En France, maintenant avec cette crise de l'Euro, un nombre croissant de français pointent du doigt l'Allemagne, oubliant que d'autres pays sont sur la même ligne d'approche. Ils ne voient pas, ne veulent pas voir, qu'une bonne partie des problèmes de la France sont des problèmes franco-francais qui ne disparaitront pas avec la disparition de l'Euro, qui peut donner de l'oxygène dans un premier temps mais ne suffira pas à régler les problèmes internes comme l'inadéquation des politiques, mais aussi des dirigeants et des cadres d'entreprises, des syndicats...la liste est longue. Ce pays est perclus de blocages, j'en parle en connaissance de cause car je suis français, expatrié maintenant.
Oui, je partage votre point de vue: la France est perclue de blocages. C'est dommage. J'aime ce pays mais le voir ainsi s'arc-bouter sur un conservatisme (de gauche comme de droite), des réactions corporatistes récurrentes, me rend assez triste. Le langage aussi est piégé, la pensée, et donc l'audace, l'initiative. Je vois les forums de discussion en France: dès que vous dites un mot il est catalogué et vous avec. Certains mots n'appartiennent qu'à certaines tendances politiques. Donc la pensée est cadenassée.
J'ai l'impression parfois que si un groupe politique réellement novateur parlait librement, bien des français l'accepteraient, car comme vous le dites plus haut les citoyens utilisent leurs cerveaux. Sinon ce sera tôt ou tard un pouvoir autoritaire, comme sous Napoléon et en moindre mesure sous De Gaulle.
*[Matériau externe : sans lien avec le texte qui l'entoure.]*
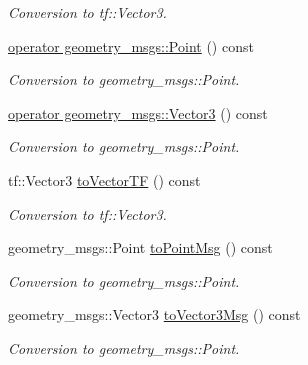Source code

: \begin{DoxyCompactItemize}
\begin{DoxyCompactList}\small\item\em Conversion to tf\+::\+Vector3. \end{DoxyCompactList}\item 
\hyperlink{classow__core_1_1Vector3Ref_a0fa93408729b260afd057080b6acdbeb}{operator geometry\+\_\+msgs\+::\+Point} () const \hypertarget{classow__core_1_1Vector3Ref_a0fa93408729b260afd057080b6acdbeb}{}\label{classow__core_1_1Vector3Ref_a0fa93408729b260afd057080b6acdbeb}

\begin{DoxyCompactList}\small\item\em Conversion to geometry\+\_\+msgs\+::\+Point. \end{DoxyCompactList}\item 
\hyperlink{classow__core_1_1Vector3Ref_a8ada21757d1605bea6abe32b164a8b18}{operator geometry\+\_\+msgs\+::\+Vector3} () const \hypertarget{classow__core_1_1Vector3Ref_a8ada21757d1605bea6abe32b164a8b18}{}\label{classow__core_1_1Vector3Ref_a8ada21757d1605bea6abe32b164a8b18}

\begin{DoxyCompactList}\small\item\em Conversion to geometry\+\_\+msgs\+::\+Point. \end{DoxyCompactList}\item 
tf\+::\+Vector3 \hyperlink{classow__core_1_1Vector3Ref_a19d6773e362b9c1117b43227b82d9d49}{to\+Vector\+TF} () const \hypertarget{classow__core_1_1Vector3Ref_a19d6773e362b9c1117b43227b82d9d49}{}\label{classow__core_1_1Vector3Ref_a19d6773e362b9c1117b43227b82d9d49}

\begin{DoxyCompactList}\small\item\em Conversion to tf\+::\+Vector3. \end{DoxyCompactList}\item 
geometry\+\_\+msgs\+::\+Point \hyperlink{classow__core_1_1Vector3Ref_a6a3676b629ef710c1f626e2c0bb4a683}{to\+Point\+Msg} () const \hypertarget{classow__core_1_1Vector3Ref_a6a3676b629ef710c1f626e2c0bb4a683}{}\label{classow__core_1_1Vector3Ref_a6a3676b629ef710c1f626e2c0bb4a683}

\begin{DoxyCompactList}\small\item\em Conversion to geometry\+\_\+msgs\+::\+Point. \end{DoxyCompactList}\item 
geometry\+\_\+msgs\+::\+Vector3 \hyperlink{classow__core_1_1Vector3Ref_a00dd58af16b78fd7b882d2d253d8e0d4}{to\+Vector3\+Msg} () const \hypertarget{classow__core_1_1Vector3Ref_a00dd58af16b78fd7b882d2d253d8e0d4}{}\label{classow__core_1_1Vector3Ref_a00dd58af16b78fd7b882d2d253d8e0d4}

\begin{DoxyCompactList}\small\item\em Conversion to geometry\+\_\+msgs\+::\+Point. \end{DoxyCompactList}\end{DoxyCompactItemize}


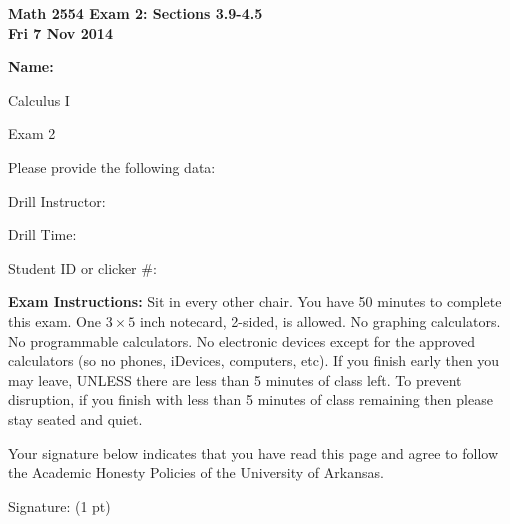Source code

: \documentclass[11pt,letterpaper]{article}
\begin{document}
\flushleft
\begin{multicols}{2}

\begin{large}\textbf{Math 2554 Exam 2: Sections 3.9-4.5 \\
Fri 7 Nov 2014}\end{large}

\hfill\textbf{Name:  }\underline{\hspace{40ex}} %
\\
\vspace{.5in}

\end{multicols}

\pagestyle{empty}

\flushleft

\begin{center}\Large Calculus I 

Exam 2 \end{center}

\vspace{2pc}
Please provide the following data:

\vspace{2pc}
Drill Instructor: \underline{\hspace{40ex}}

\vspace{2pc}
Drill Time: \underline{\hspace{40ex}}

\vspace{2pc}
Student ID or clicker \#: \underline{\hspace{40ex}}

\vspace{3pc}
{\bf Exam Instructions:} Sit in every other chair.  You have 50 minutes to complete this exam.  One $3\times 5$ inch notecard, 2-sided, is allowed.  No graphing calculators.  No programmable calculators.  No electronic devices except for the approved calculators (so no phones, iDevices, computers, etc).  If you finish early then you may leave, UNLESS there are less than 5 minutes of class left.  To prevent disruption, if you finish with less than 5 minutes of class remaining then please stay seated and quiet.

\vspace{5pc}
Your signature below indicates that you have read this page and agree to follow the Academic Honesty Policies of the University of Arkansas.  

\vspace{3pc}
Signature: (1 pt) \underline{\hspace{80ex}}
\end{document}
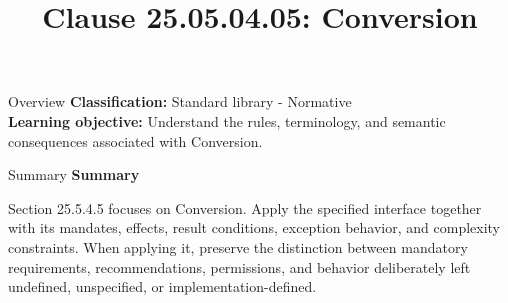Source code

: \documentclass[10pt,letterpaper]{article}
\title{Clause 25.05.04.05: Conversion}
\author{}
\date{}
\begin{document}
\maketitle
\begin{CornellOverviewBox}{Overview}
\textbf{Classification:} Standard library - Normative\\[2pt]
\textbf{Learning objective:} Understand the rules, terminology, and semantic consequences associated with Conversion.
\end{CornellOverviewBox}\begin{CornellSummaryBox}{Summary}
{\sffamily\bfseries\color{Accent} Summary}\par\vspace{3pt}Section 25.5.4.5 focuses on Conversion. Apply the specified interface together with its mandates, effects, result conditions, exception behavior, and complexity constraints. When applying it, preserve the distinction between mandatory requirements, recommendations, permissions, and behavior deliberately left undefined, unspecified, or implementation-defined.
\end{CornellSummaryBox}
\end{document}
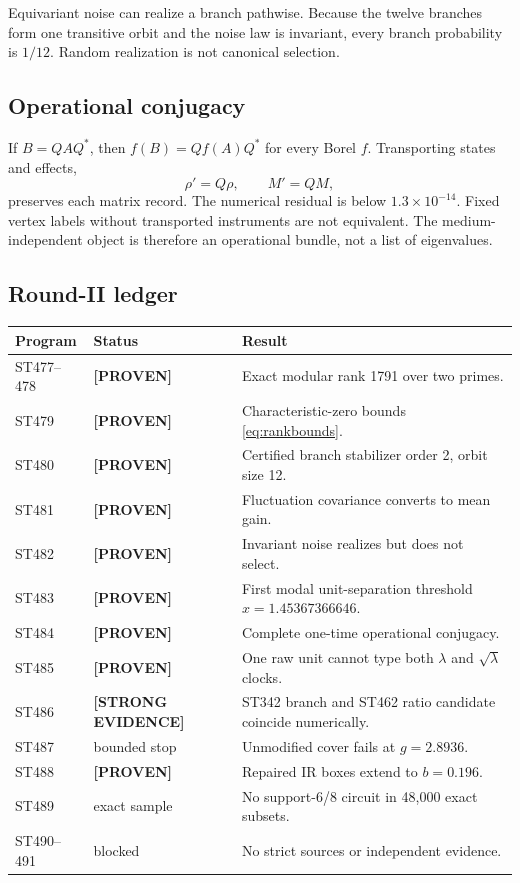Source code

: \documentclass[11pt,a4paper]{article}
\theoremstyle{definition}\newtheorem{definition}[theorem]{Definition}
\theoremstyle{remark}\newtheorem{remark}[theorem]{Remark}
\newcommand{\status}[2]{\textcolor{#1}{\textbf{[#2]}}}
\newcommand{\proven}{\status{fingreen}{PROVEN}}\newcommand{\strong}{\status{finblue}{STRONG EVIDENCE}}
\begin{document}
Equivariant noise can realize a branch pathwise. Because the twelve branches form one transitive orbit and the noise law is invariant, every branch probability is $1/12$. Random realization is not canonical selection.

\subsection{Operational conjugacy}

If $B=QAQ^*$, then $f(B)=Qf(A)Q^*$ for every Borel $f$. Transporting states and effects,
\[
\rho'=Q\rho,\qquad M'=QM,
\]
preserves each matrix record. The numerical residual is below $1.3\times10^{-14}$. Fixed vertex labels without transported instruments are not equivalent. The medium-independent object is therefore an operational bundle, not a list of eigenvalues.

\subsection{Round-II ledger}
\begin{longtable}{@{}p{}p{}p{}@{}}\toprule Program&Status&Result\\\midrule\endhead
ST477--478&\proven&Exact modular rank 1791 over two primes.\\
ST479&\proven&Characteristic-zero bounds \eqref{eq:rankbounds}.\\
ST480&\proven&Certified branch stabilizer order 2, orbit size 12.\\
ST481&\proven&Fluctuation covariance converts to mean gain.\\
ST482&\proven&Invariant noise realizes but does not select.\\
ST483&\proven&First modal unit-separation threshold $x=1.45367366646$.\\
ST484&\proven&Complete one-time operational conjugacy.\\
ST485&\proven&One raw unit cannot type both $\lambda$ and $\sqrt\lambda$ clocks.\\
ST486&\strong&ST342 branch and ST462 ratio candidate coincide numerically.\\
ST487&bounded stop&Unmodified cover fails at $g=2.8936$.\\
ST488&\proven&Repaired IR boxes extend to $b=0.196$.\\
ST489&exact sample&No support-6/8 circuit in 48,000 exact subsets.\\
ST490--491&blocked&No strict sources or independent evidence.\\\bottomrule\end{longtable}
\end{document}
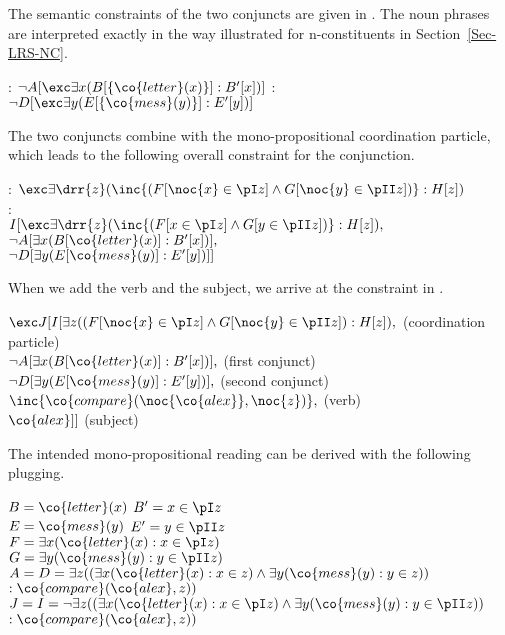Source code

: \documentclass[output=paper]{langsci/langscibook}
\begin{document}
The semantic constraints of the two conjuncts are given in . 
The noun phrases are interpreted exactly in the way illustrated for n-constituents in Section~\ref{Sec-LRS-NC}.

\ea \label{ex-brief-mail-conj}
\begin{xlist}
\ex
{}: $\lnot A[\exc\exists x (B[\{\co{letter}(x)\}]: B'[x])]$
\ex
{}: $\lnot D[\exc\exists y (E[\{\co{mess}(y)\}]: E'[y])]$
\end{xlist}
\z 

The two conjuncts combine with the mono-propositional coordination particle, which leads to the following overall constraint for the conjunction.

\ea \label{ex-brief-mail-coord}
\begin{xlist}
\ex
{}: $\exc \exists \drr{z} (\inc{(F[\noc{x} \in \pI z] \land G[\noc{y} \in \pII z])} : H[z])$\\
\ex {}:\\
\qquad $I[
\exc \exists \drr{z} (\inc{(F[x \in \pI z] \land G[y \in \pII z])} : H[z]),$\\
\qquad $\lnot A[\exists x (B[\co{letter}(x)]: B'[x])],$\\
\qquad $\lnot D[\exists y (E[\co{mess}(y)]: E'[y])]
]$
\end{xlist}
\z 

When we add the verb and the subject, we arrive at the  constraint in .

\ea \label{ex-brief-mail-lf}
$\exc J[I[
\exists z ((F[\noc{x} \in \pI z] \land G[\noc{y} \in \pII z]) : H[z]),$
\hfill (coordination particle)\\
$\lnot A[\exists x (B[\co{letter}(x)]: B'[x])],$
\hfill (first conjunct)\\
$\lnot D[\exists y (E[\co{mess}(y)]: E'[y])],$
\hfill (second conjunct)\\
$\inc{\co{compare}(\noc{\co{alex}},\noc{z})},$ \hfill (verb)\\
$\co{alex} 
]]$ \hfill (subject)
\z 

The intended mono-propositional reading can be derived with the following plugging.

\ea \label{ex-brief-mail-plug}
$B = \co{letter}(x)$ \qquad$B' = x \in \pI z$\\
$E = \co{mess}(y)$ \qquad $E' = y \in \pII z$\\
$F = \exists x (\co{letter}(x):x \in \pI z)$\\
$G = \exists y (\co{mess}(y) : y \in \pII z)$\\
$A = D = \exists z ((\exists x (\co{letter}(x):x \in z) \land 
\exists y (\co{mess}(y) : y \in z))$\\
\hspace*{\fill}$: \co{compare}(\co{alex},z))$\\
$J = I = \lnot \exists z ((\exists x (\co{letter}(x):x \in \pI z) \land 
\exists y (\co{mess}(y) : y \in \pII z))$\\
\hspace*{\fill}$ : \co{compare}(\co{alex},z))$
\z 
\end{document}
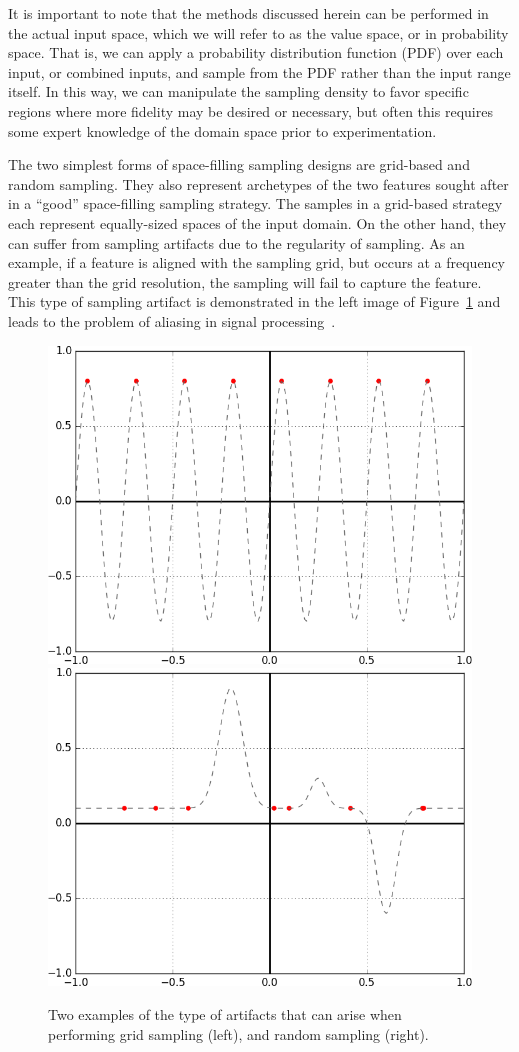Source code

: It is important to note that the methods discussed herein can be performed in the actual input space, which we will refer to as the value space, or in probability space.
%
That is, we can apply a probability distribution function (PDF) over each input, or combined inputs, and sample from the PDF rather than the input range itself.
%
In this way, we can manipulate the sampling density to favor specific regions where more fidelity may be desired or necessary, but often this requires some expert knowledge of the domain space prior to experimentation.

The two simplest forms of space-filling sampling designs are grid-based and random sampling.
%
They also represent archetypes of the two features sought after in a ``good'' space-filling sampling strategy.
%
The samples in a grid-based strategy each represent equally-sized spaces of the input domain.
%
On the other hand, they can suffer from sampling artifacts due to the regularity of sampling.
%
As an example, if a feature is aligned with the sampling grid, but occurs at a frequency greater than the grid resolution, the sampling will fail to capture the feature.
%
This type of sampling artifact is demonstrated in the left image of Figure~\ref{fig:samplingArtifacts} and leads to the problem of aliasing in signal processing~\cite{Crow1977}.
%

\begin{figure}[t]
  \centering
  \includegraphics[width=.45\textwidth]{figs/chap3/sampledSine}\qquad
  \includegraphics[width=.45\textwidth]{figs/chap3/sampledGaussian}
  \caption[1D Sampling Artifacts]{Two examples of the type of artifacts that can
  arise when performing grid sampling (left), and random sampling (right).}
  \label{fig:samplingArtifacts}
\end{figure}

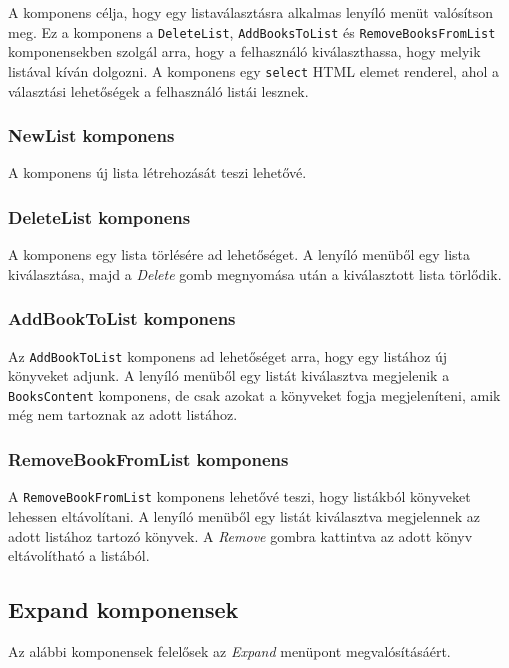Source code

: A komponens célja, hogy egy listaválasztásra alkalmas lenyíló menüt valósítson meg. Ez a komponens a \texttt{DeleteList}, \texttt{AddBooksToList} és \texttt{RemoveBooksFromList} komponensekben szolgál arra, hogy a felhasználó kiválaszthassa, hogy melyik listával kíván dolgozni. A komponens egy \texttt{select} HTML elemet renderel, ahol a választási lehetőségek a felhasználó listái lesznek.

\subsubsection{NewList komponens}

A komponens új lista létrehozását teszi lehetővé.

\subsubsection{DeleteList komponens}

A komponens egy lista törlésére ad lehetőséget. A lenyíló menüből egy lista kiválasztása, majd a \textit{Delete} gomb megnyomása után a kiválasztott lista törlődik.

\subsubsection{AddBookToList komponens}

Az \texttt{AddBookToList} komponens ad lehetőséget arra, hogy egy listához új könyveket adjunk. A lenyíló menüből egy listát kiválasztva megjelenik a \texttt{BooksContent} komponens, de csak azokat a könyveket fogja megjeleníteni, amik még nem tartoznak az adott listához.

\subsubsection{RemoveBookFromList komponens}

A \texttt{RemoveBookFromList} komponens lehetővé teszi, hogy listákból könyveket lehessen eltávolítani. A lenyíló menüből egy listát kiválasztva megjelennek az adott listához tartozó könyvek. A \textit{Remove} gombra kattintva az adott könyv eltávolítható a listából.

\subsection{Expand komponensek}

Az alábbi komponensek felelősek az \textit{Expand} menüpont megvalósításáért.

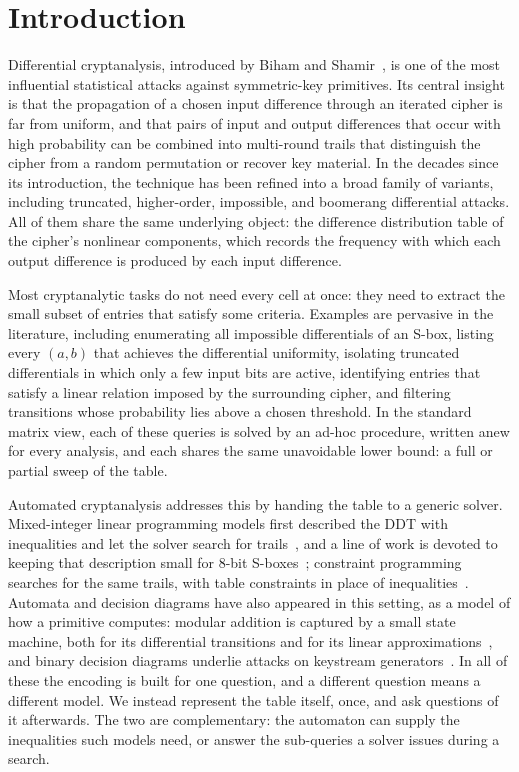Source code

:\documentclass[runningheads]{llncs}
\begin{document}
\section{Introduction}

Differential cryptanalysis, introduced by Biham and Shamir~\cite{BihamAndShamir1991}, is one
of the most influential statistical attacks against symmetric-key primitives. Its
central insight is that the propagation of a chosen input difference through an
iterated cipher is far from uniform, and that pairs of input and output
differences that occur with high probability can be combined into multi-round
trails that distinguish the cipher from a random permutation or recover key
material. In the decades since its introduction, the technique has been refined
into a broad family of variants, including truncated, higher-order, impossible,
and boomerang differential attacks. All of them share the same underlying object:
the difference distribution table of the cipher's nonlinear components, which
records the frequency with which each output difference is produced by each input
difference.

Most cryptanalytic tasks do not need every cell at once: they need
to extract the small subset of entries that satisfy some criteria.
Examples are pervasive in the literature, including enumerating all impossible
differentials of an S-box, listing every $(a,b)$ that achieves the differential
uniformity, isolating truncated differentials in which only a few input bits are
active, identifying entries that satisfy a linear relation imposed by the
surrounding cipher, and filtering transitions whose probability lies above a
chosen threshold. In the standard matrix view, each of these queries is solved by
an ad-hoc procedure, written anew for every analysis, and each shares the same
unavoidable lower bound: a full or partial sweep of the table.

Automated cryptanalysis addresses this by handing the table to a generic solver.
Mixed-integer linear programming models first described the DDT with
inequalities and let the solver search for trails~\cite{SunEtAl2014}, and a line
of work is devoted to keeping that description small for $8$-bit
S-boxes~\cite{AbdelkhalekEtAl2017,SasakiAndTodo2017,BouraAndCoggia2020};
constraint programming searches for the same trails, with table constraints in
place of inequalities~\cite{GeraultEtAl2020}. Automata and decision diagrams have also
appeared in this setting, as a model of how a primitive computes: modular
addition is captured by a small state machine, both for its differential
transitions and for its linear approximations~\cite{MouhaEtAl2010,Wallen2003},
and binary decision diagrams underlie attacks on keystream
generators~\cite{Krause2002}. In all of these the encoding is built for one
question, and a different question means a different model. We instead represent
the table itself, once, and ask questions of it afterwards. The two are
complementary: the automaton can supply the inequalities such models need, or
answer the sub-queries a solver issues during a search.
\end{document}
Ce sont cs gens-là qui ont vraiment fait bouger la France.
Oui, mais de Gaulle ou Napoléon avaient une vision stratégique, ce qui relève de la créativité, de l’œuvre d'art, de visions transversales, de la prise de risque, de l'intuition. Tout cela est banni en France, chacun veut faire sa carrière pépère, assurer sa réélection. Bref, rien dans le sens de changer l'environnement, alors que tout change. Ayant fait ce constat, je suis parti, et ne le regrette pas, car mes initiatives portent leurs fruits, tandis que je me cognais à des murs en France.
Je suis également navré qu'un pays, celui de mon origine qui a pourtant des atouts culturels et géographiques, sombre dans le manque de discernement et se cherche des boucs émissaires. Un peu plus de modestie, de réflexion et de lucidité seraient les bienvenues.